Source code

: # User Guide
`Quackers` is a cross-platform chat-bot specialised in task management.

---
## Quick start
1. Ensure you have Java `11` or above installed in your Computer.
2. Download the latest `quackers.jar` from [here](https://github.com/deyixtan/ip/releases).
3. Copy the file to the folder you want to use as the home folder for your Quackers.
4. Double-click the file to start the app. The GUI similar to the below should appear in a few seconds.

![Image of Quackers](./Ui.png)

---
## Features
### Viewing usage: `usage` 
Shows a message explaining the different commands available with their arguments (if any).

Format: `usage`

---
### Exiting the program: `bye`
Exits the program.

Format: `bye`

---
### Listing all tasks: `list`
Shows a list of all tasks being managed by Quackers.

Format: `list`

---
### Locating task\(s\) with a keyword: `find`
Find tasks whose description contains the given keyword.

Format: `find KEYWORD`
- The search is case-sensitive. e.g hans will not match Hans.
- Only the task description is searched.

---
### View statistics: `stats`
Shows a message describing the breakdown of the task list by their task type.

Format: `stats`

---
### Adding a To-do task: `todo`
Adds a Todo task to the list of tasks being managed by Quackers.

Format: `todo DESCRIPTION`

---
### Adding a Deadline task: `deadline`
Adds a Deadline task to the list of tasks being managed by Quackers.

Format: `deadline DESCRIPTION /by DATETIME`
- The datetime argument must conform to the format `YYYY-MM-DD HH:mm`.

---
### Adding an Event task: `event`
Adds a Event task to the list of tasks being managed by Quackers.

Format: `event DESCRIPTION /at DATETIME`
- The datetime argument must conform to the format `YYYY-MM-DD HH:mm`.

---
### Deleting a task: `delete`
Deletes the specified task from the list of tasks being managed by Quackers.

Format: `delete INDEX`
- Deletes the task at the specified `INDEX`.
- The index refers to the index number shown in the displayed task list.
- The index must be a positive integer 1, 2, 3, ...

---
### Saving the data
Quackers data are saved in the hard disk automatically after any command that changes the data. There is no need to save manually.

### WHAT TO DO:
Search the records for the string "your" and report each line that has it.

### SOLUTION:
1. Ensure you have Java `11` or above installed in your Computer.
3. Copy the file to the folder you want to use as the home folder for your Quackers.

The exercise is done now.